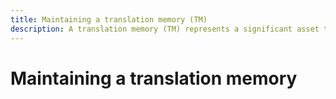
 ```yaml
---
title: Maintaining a translation memory (TM)
description: A translation memory (TM) represents a significant asset that demands careful maintenance.
--- 
```


# Maintaining a translation memory
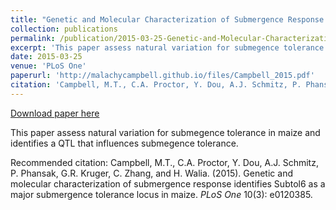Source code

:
 ```yaml
---
title: "Genetic and Molecular Characterization of Submergence Response Identifies Subtol6 as a Major Submergence Tolerance Locus in Maize"
collection: publications
permalink: /publication/2015-03-25-Genetic-and-Molecular-Characterization-of-Submergence-Response-Identifies-Subtol6-as-a-Major-Submergence-Tolerance-Locus-in-Maize
excerpt: 'This paper assess natural variation for submegence tolerance in maize and identifies a QTL that influences submegence tolerance.'
date: 2015-03-25
venue: 'PLoS One'
paperurl: 'http://malachycampbell.github.io/files/Campbell_2015.pdf'
citation: 'Campbell, M.T., C.A. Proctor, Y. Dou, A.J. Schmitz, P. Phansak, G.R. Kruger, C. Zhang, and H. Walia. (2015). Genetic and molecular characterization of submergence response identifies Subtol6 as a major submergence tolerance locus in maize. <i>PLoS One</i> 10(3): e0120385.'
---
```


<a href='http://malachycampbell.github.io/files/Campbell_2015.pdf'>Download paper here</a>

This paper assess natural variation for submegence tolerance in maize and identifies a QTL that influences submegence tolerance.

Recommended citation: Campbell, M.T., C.A. Proctor, Y. Dou, A.J. Schmitz, P. Phansak, G.R. Kruger, C. Zhang, and H. Walia. (2015). Genetic and molecular characterization of submergence response identifies Subtol6 as a major submergence tolerance locus in maize. <i>PLoS One</i> 10(3): e0120385.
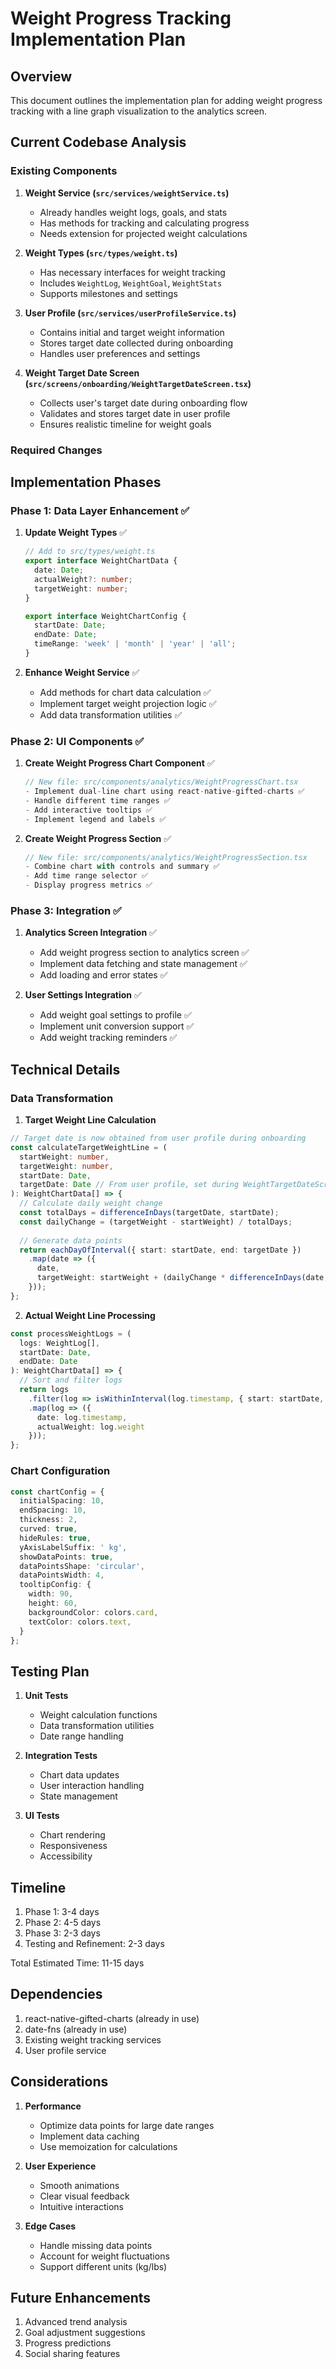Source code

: # Weight Progress Tracking Implementation Plan

## Overview
This document outlines the implementation plan for adding weight progress tracking with a line graph visualization to the analytics screen.

## Current Codebase Analysis

### Existing Components
1. **Weight Service (`src/services/weightService.ts`)**
   - Already handles weight logs, goals, and stats
   - Has methods for tracking and calculating progress
   - Needs extension for projected weight calculations

2. **Weight Types (`src/types/weight.ts`)**
   - Has necessary interfaces for weight tracking
   - Includes `WeightLog`, `WeightGoal`, `WeightStats`
   - Supports milestones and settings

3. **User Profile (`src/services/userProfileService.ts`)**
   - Contains initial and target weight information
   - Stores target date collected during onboarding
   - Handles user preferences and settings

4. **Weight Target Date Screen (`src/screens/onboarding/WeightTargetDateScreen.tsx`)**
   - Collects user's target date during onboarding flow
   - Validates and stores target date in user profile
   - Ensures realistic timeline for weight goals

### Required Changes

## Implementation Phases

### Phase 1: Data Layer Enhancement ✅
1. **Update Weight Types** ✅
   ```typescript
   // Add to src/types/weight.ts
   export interface WeightChartData {
     date: Date;
     actualWeight?: number;
     targetWeight: number;
   }

   export interface WeightChartConfig {
     startDate: Date;
     endDate: Date;
     timeRange: 'week' | 'month' | 'year' | 'all';
   }
   ```

2. **Enhance Weight Service** ✅
   - Add methods for chart data calculation ✅
   - Implement target weight projection logic ✅
   - Add data transformation utilities ✅

### Phase 2: UI Components ✅
1. **Create Weight Progress Chart Component** ✅
   ```typescript
   // New file: src/components/analytics/WeightProgressChart.tsx
   - Implement dual-line chart using react-native-gifted-charts ✅
   - Handle different time ranges ✅
   - Add interactive tooltips ✅
   - Implement legend and labels ✅
   ```

2. **Create Weight Progress Section** ✅
   ```typescript
   // New file: src/components/analytics/WeightProgressSection.tsx
   - Combine chart with controls and summary ✅
   - Add time range selector ✅
   - Display progress metrics ✅
   ```

### Phase 3: Integration ✅
1. **Analytics Screen Integration** ✅
   - Add weight progress section to analytics screen ✅
   - Implement data fetching and state management ✅
   - Add loading and error states ✅

2. **User Settings Integration** ✅
   - Add weight goal settings to profile ✅
   - Implement unit conversion support ✅
   - Add weight tracking reminders ✅

## Technical Details

### Data Transformation
1. **Target Weight Line Calculation**
```typescript
// Target date is now obtained from user profile during onboarding
const calculateTargetWeightLine = (
  startWeight: number,
  targetWeight: number,
  startDate: Date,
  targetDate: Date // From user profile, set during WeightTargetDateScreen
): WeightChartData[] => {
  // Calculate daily weight change
  const totalDays = differenceInDays(targetDate, startDate);
  const dailyChange = (targetWeight - startWeight) / totalDays;
  
  // Generate data points
  return eachDayOfInterval({ start: startDate, end: targetDate })
    .map(date => ({
      date,
      targetWeight: startWeight + (dailyChange * differenceInDays(date, startDate))
    }));
};
```

2. **Actual Weight Line Processing**
```typescript
const processWeightLogs = (
  logs: WeightLog[],
  startDate: Date,
  endDate: Date
): WeightChartData[] => {
  // Sort and filter logs
  return logs
    .filter(log => isWithinInterval(log.timestamp, { start: startDate, end: endDate }))
    .map(log => ({
      date: log.timestamp,
      actualWeight: log.weight
    }));
};
```

### Chart Configuration
```typescript
const chartConfig = {
  initialSpacing: 10,
  endSpacing: 10,
  thickness: 2,
  curved: true,
  hideRules: true,
  yAxisLabelSuffix: ' kg',
  showDataPoints: true,
  dataPointsShape: 'circular',
  dataPointsWidth: 4,
  tooltipConfig: {
    width: 90,
    height: 60,
    backgroundColor: colors.card,
    textColor: colors.text,
  }
};
```

## Testing Plan
1. **Unit Tests**
   - Weight calculation functions
   - Data transformation utilities
   - Date range handling

2. **Integration Tests**
   - Chart data updates
   - User interaction handling
   - State management

3. **UI Tests**
   - Chart rendering
   - Responsiveness
   - Accessibility

## Timeline
1. Phase 1: 3-4 days
2. Phase 2: 4-5 days
3. Phase 3: 2-3 days
4. Testing and Refinement: 2-3 days

Total Estimated Time: 11-15 days

## Dependencies
1. react-native-gifted-charts (already in use)
2. date-fns (already in use)
3. Existing weight tracking services
4. User profile service

## Considerations
1. **Performance**
   - Optimize data points for large date ranges
   - Implement data caching
   - Use memoization for calculations

2. **User Experience**
   - Smooth animations
   - Clear visual feedback
   - Intuitive interactions

3. **Edge Cases**
   - Handle missing data points
   - Account for weight fluctuations
   - Support different units (kg/lbs)

## Future Enhancements
1. Advanced trend analysis
2. Goal adjustment suggestions
3. Progress predictions
4. Social sharing features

== == ==

WHAT IS REQUIRED: Reproduce the records, all of them, word for word; omit the pictures.

WRITTEN SOLUTION:
 ```yaml
---
title: Maintaining a translation memory (TM)
description: A translation memory (TM) represents a significant asset that demands careful maintenance.
--- 
```


# Maintaining a translation memory
Source code

:
 ```yaml
---
title: "Genetic and Molecular Characterization of Submergence Response Identifies Subtol6 as a Major Submergence Tolerance Locus in Maize"
collection: publications
permalink: /publication/2015-03-25-Genetic-and-Molecular-Characterization-of-Submergence-Response-Identifies-Subtol6-as-a-Major-Submergence-Tolerance-Locus-in-Maize
excerpt: 'This paper assess natural variation for submegence tolerance in maize and identifies a QTL that influences submegence tolerance.'
date: 2015-03-25
venue: 'PLoS One'
paperurl: 'http://malachycampbell.github.io/files/Campbell_2015.pdf'
citation: 'Campbell, M.T., C.A. Proctor, Y. Dou, A.J. Schmitz, P. Phansak, G.R. Kruger, C. Zhang, and H. Walia. (2015). Genetic and molecular characterization of submergence response identifies Subtol6 as a major submergence tolerance locus in maize. <i>PLoS One</i> 10(3): e0120385.'
---
```


<a href='http://malachycampbell.github.io/files/Campbell_2015.pdf'>Download paper here</a>

This paper assess natural variation for submegence tolerance in maize and identifies a QTL that influences submegence tolerance.

Recommended citation: Campbell, M.T., C.A. Proctor, Y. Dou, A.J. Schmitz, P. Phansak, G.R. Kruger, C. Zhang, and H. Walia. (2015). Genetic and molecular characterization of submergence response identifies Subtol6 as a major submergence tolerance locus in maize. <i>PLoS One</i> 10(3): e0120385.
Source code

: # Weight Progress Tracking Implementation Plan

## Overview
This document outlines the implementation plan for adding weight progress tracking with a line graph visualization to the analytics screen.

## Current Codebase Analysis

### Existing Components
1. **Weight Service (`src/services/weightService.ts`)**
   - Already handles weight logs, goals, and stats
   - Has methods for tracking and calculating progress
   - Needs extension for projected weight calculations

2. **Weight Types (`src/types/weight.ts`)**
   - Has necessary interfaces for weight tracking
   - Includes `WeightLog`, `WeightGoal`, `WeightStats`
   - Supports milestones and settings

3. **User Profile (`src/services/userProfileService.ts`)**
   - Contains initial and target weight information
   - Stores target date collected during onboarding
   - Handles user preferences and settings

4. **Weight Target Date Screen (`src/screens/onboarding/WeightTargetDateScreen.tsx`)**
   - Collects user's target date during onboarding flow
   - Validates and stores target date in user profile
   - Ensures realistic timeline for weight goals

### Required Changes

## Implementation Phases

### Phase 1: Data Layer Enhancement ✅
1. **Update Weight Types** ✅
   ```typescript
   // Add to src/types/weight.ts
   export interface WeightChartData {
     date: Date;
     actualWeight?: number;
     targetWeight: number;
   }

   export interface WeightChartConfig {
     startDate: Date;
     endDate: Date;
     timeRange: 'week' | 'month' | 'year' | 'all';
   }
   ```

2. **Enhance Weight Service** ✅
   - Add methods for chart data calculation ✅
   - Implement target weight projection logic ✅
   - Add data transformation utilities ✅

### Phase 2: UI Components ✅
1. **Create Weight Progress Chart Component** ✅
   ```typescript
   // New file: src/components/analytics/WeightProgressChart.tsx
   - Implement dual-line chart using react-native-gifted-charts ✅
   - Handle different time ranges ✅
   - Add interactive tooltips ✅
   - Implement legend and labels ✅
   ```

2. **Create Weight Progress Section** ✅
   ```typescript
   // New file: src/components/analytics/WeightProgressSection.tsx
   - Combine chart with controls and summary ✅
   - Add time range selector ✅
   - Display progress metrics ✅
   ```

### Phase 3: Integration ✅
1. **Analytics Screen Integration** ✅
   - Add weight progress section to analytics screen ✅
   - Implement data fetching and state management ✅
   - Add loading and error states ✅

2. **User Settings Integration** ✅
   - Add weight goal settings to profile ✅
   - Implement unit conversion support ✅
   - Add weight tracking reminders ✅

## Technical Details

### Data Transformation
1. **Target Weight Line Calculation**
```typescript
// Target date is now obtained from user profile during onboarding
const calculateTargetWeightLine = (
  startWeight: number,
  targetWeight: number,
  startDate: Date,
  targetDate: Date // From user profile, set during WeightTargetDateScreen
): WeightChartData[] => {
  // Calculate daily weight change
  const totalDays = differenceInDays(targetDate, startDate);
  const dailyChange = (targetWeight - startWeight) / totalDays;
  
  // Generate data points
  return eachDayOfInterval({ start: startDate, end: targetDate })
    .map(date => ({
      date,
      targetWeight: startWeight + (dailyChange * differenceInDays(date, startDate))
    }));
};
```

2. **Actual Weight Line Processing**
```typescript
const processWeightLogs = (
  logs: WeightLog[],
  startDate: Date,
  endDate: Date
): WeightChartData[] => {
  // Sort and filter logs
  return logs
    .filter(log => isWithinInterval(log.timestamp, { start: startDate, end: endDate }))
    .map(log => ({
      date: log.timestamp,
      actualWeight: log.weight
    }));
};
```

### Chart Configuration
```typescript
const chartConfig = {
  initialSpacing: 10,
  endSpacing: 10,
  thickness: 2,
  curved: true,
  hideRules: true,
  yAxisLabelSuffix: ' kg',
  showDataPoints: true,
  dataPointsShape: 'circular',
  dataPointsWidth: 4,
  tooltipConfig: {
    width: 90,
    height: 60,
    backgroundColor: colors.card,
    textColor: colors.text,
  }
};
```

## Testing Plan
1. **Unit Tests**
   - Weight calculation functions
   - Data transformation utilities
   - Date range handling

2. **Integration Tests**
   - Chart data updates
   - User interaction handling
   - State management

3. **UI Tests**
   - Chart rendering
   - Responsiveness
   - Accessibility

## Timeline
1. Phase 1: 3-4 days
2. Phase 2: 4-5 days
3. Phase 3: 2-3 days
4. Testing and Refinement: 2-3 days

Total Estimated Time: 11-15 days

## Dependencies
1. react-native-gifted-charts (already in use)
2. date-fns (already in use)
3. Existing weight tracking services
4. User profile service

## Considerations
1. **Performance**
   - Optimize data points for large date ranges
   - Implement data caching
   - Use memoization for calculations

2. **User Experience**
   - Smooth animations
   - Clear visual feedback
   - Intuitive interactions

3. **Edge Cases**
   - Handle missing data points
   - Account for weight fluctuations
   - Support different units (kg/lbs)

## Future Enhancements
1. Advanced trend analysis
2. Goal adjustment suggestions
3. Progress predictions
4. Social sharing features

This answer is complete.